Apart from any kind of comment I would have to make about the Waldorf and how important it is to this city – gotta tell y”ou, I’m FULL of schadenfreude. This is the worst public relations gaffe any developer in this city has EVER made. Let me tell you – as someone looking to get into the market within 5 years, anything you just built is now unsaleable – and I’ll ensure every other young professional I know is aware that Solterra is the one tearing down the Waldorf.”

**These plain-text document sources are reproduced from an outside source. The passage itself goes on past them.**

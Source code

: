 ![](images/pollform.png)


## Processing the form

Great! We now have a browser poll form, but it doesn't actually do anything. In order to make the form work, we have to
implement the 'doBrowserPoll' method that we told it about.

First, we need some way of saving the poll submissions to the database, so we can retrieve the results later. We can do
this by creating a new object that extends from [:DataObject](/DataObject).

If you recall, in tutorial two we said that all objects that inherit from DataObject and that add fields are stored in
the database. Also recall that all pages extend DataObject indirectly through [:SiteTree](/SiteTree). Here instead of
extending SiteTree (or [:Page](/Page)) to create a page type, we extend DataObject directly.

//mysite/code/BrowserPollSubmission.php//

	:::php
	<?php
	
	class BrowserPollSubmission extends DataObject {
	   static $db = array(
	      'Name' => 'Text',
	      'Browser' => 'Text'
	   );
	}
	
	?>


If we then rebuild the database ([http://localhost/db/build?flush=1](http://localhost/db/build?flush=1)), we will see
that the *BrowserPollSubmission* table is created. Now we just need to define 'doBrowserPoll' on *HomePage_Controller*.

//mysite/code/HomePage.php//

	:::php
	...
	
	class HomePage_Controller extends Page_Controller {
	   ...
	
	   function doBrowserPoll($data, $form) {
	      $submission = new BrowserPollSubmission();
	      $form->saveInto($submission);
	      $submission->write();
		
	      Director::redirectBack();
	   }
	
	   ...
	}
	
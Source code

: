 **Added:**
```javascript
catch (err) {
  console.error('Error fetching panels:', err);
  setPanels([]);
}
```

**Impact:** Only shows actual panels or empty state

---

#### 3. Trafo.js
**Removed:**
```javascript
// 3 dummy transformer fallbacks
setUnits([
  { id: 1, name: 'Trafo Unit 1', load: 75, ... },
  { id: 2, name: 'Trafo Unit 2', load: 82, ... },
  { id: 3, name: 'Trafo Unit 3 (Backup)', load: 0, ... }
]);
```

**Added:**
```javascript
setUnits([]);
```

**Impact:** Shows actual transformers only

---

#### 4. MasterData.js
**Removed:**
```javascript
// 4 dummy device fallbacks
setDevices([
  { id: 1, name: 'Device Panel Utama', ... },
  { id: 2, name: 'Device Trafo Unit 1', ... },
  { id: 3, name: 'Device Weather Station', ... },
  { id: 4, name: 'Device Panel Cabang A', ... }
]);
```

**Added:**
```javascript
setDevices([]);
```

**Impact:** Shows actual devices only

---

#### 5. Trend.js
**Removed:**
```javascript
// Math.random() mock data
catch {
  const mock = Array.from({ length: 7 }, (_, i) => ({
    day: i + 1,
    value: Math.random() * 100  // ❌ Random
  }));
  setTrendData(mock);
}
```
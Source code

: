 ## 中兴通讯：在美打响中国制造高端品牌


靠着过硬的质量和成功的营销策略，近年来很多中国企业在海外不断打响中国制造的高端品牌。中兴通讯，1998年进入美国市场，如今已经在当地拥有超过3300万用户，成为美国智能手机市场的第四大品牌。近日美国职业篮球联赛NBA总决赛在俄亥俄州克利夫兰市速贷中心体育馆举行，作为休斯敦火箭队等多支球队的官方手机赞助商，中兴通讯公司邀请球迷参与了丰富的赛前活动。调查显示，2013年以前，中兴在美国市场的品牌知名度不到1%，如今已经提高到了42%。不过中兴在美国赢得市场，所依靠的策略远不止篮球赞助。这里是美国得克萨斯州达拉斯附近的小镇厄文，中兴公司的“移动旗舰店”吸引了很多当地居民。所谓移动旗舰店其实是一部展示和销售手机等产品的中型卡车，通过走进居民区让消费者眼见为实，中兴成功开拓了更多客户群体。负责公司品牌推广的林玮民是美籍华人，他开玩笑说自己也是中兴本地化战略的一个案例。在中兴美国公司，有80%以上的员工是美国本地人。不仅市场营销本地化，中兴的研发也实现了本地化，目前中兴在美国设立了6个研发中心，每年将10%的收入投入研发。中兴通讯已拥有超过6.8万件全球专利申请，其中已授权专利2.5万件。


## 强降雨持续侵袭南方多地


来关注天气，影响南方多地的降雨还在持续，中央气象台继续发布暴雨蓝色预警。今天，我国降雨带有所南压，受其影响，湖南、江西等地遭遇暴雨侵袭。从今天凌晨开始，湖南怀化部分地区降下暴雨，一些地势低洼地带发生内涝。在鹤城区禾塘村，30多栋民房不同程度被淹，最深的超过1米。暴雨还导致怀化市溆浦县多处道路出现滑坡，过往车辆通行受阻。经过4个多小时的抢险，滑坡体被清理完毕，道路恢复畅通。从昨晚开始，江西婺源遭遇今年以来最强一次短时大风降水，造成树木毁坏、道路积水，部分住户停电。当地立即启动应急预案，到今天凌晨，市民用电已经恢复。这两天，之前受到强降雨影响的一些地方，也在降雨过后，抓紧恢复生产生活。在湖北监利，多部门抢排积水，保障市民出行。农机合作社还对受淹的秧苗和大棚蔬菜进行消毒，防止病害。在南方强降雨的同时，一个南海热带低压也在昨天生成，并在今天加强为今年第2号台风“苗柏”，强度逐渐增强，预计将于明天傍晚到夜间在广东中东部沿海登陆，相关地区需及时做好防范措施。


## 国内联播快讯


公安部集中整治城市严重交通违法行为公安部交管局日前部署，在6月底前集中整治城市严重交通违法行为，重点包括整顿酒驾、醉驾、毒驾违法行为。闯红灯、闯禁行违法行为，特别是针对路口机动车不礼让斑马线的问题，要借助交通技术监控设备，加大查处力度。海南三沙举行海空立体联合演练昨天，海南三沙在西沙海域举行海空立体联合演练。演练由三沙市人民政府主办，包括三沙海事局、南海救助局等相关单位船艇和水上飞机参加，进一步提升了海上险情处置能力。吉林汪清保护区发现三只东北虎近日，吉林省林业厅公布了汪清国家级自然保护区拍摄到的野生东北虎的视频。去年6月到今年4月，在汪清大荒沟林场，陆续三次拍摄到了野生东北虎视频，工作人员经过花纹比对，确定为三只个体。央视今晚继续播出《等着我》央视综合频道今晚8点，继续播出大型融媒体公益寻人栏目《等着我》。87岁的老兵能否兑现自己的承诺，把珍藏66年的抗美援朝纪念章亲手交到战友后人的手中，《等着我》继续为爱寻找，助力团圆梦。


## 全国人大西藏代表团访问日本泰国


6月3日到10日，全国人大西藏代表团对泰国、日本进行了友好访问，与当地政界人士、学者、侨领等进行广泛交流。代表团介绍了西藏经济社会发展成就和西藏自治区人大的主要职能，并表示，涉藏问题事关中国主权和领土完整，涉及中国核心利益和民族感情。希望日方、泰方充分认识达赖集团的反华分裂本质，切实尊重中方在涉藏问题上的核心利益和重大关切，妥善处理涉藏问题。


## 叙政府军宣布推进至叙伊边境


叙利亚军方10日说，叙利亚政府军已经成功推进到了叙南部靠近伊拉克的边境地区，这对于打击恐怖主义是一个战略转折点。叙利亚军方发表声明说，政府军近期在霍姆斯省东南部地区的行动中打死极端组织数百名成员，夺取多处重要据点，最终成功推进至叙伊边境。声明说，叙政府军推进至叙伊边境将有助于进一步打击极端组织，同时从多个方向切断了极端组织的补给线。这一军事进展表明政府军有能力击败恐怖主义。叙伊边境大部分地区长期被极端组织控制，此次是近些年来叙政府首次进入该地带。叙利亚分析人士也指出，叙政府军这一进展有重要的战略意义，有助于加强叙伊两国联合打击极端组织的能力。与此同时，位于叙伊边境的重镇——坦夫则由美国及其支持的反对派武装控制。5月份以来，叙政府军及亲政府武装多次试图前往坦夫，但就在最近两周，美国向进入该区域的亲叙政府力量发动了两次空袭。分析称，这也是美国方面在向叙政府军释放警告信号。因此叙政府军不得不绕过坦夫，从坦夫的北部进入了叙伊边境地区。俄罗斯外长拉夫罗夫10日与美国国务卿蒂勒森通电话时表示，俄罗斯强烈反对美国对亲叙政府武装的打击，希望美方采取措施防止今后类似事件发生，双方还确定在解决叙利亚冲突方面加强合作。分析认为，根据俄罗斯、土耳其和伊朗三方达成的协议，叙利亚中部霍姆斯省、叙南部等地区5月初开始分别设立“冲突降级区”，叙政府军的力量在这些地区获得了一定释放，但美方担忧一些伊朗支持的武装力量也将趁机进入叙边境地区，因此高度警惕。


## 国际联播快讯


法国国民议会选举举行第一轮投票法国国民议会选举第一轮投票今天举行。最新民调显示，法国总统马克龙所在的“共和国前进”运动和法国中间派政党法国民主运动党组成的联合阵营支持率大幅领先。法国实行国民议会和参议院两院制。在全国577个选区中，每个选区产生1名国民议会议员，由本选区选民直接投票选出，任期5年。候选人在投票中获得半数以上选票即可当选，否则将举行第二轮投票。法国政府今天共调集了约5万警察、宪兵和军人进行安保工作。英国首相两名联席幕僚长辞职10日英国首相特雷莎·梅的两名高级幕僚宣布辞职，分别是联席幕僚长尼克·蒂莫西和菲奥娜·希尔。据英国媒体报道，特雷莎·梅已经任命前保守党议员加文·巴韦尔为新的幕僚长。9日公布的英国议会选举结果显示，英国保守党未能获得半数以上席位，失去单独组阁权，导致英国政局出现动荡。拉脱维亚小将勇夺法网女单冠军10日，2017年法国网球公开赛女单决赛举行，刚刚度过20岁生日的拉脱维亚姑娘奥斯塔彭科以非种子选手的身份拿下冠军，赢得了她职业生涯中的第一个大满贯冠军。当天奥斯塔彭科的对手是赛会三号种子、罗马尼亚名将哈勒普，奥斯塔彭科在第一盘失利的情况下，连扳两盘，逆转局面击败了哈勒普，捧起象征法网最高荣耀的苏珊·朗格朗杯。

“FOUR distinct venues under one roof. Sixty employees soon to be out of work. Possibly the oldest surviving Tiki Room in North America. Built in 1947, and lovingly restored since 2010 by the current establishment. More style and dignity than another sub-par condo development selling its suites to absentee, off-shore owners just waiting to flip them for the next flipper. … What- you weren’t expecting Vancouverites to be able to afford these suites, were you?”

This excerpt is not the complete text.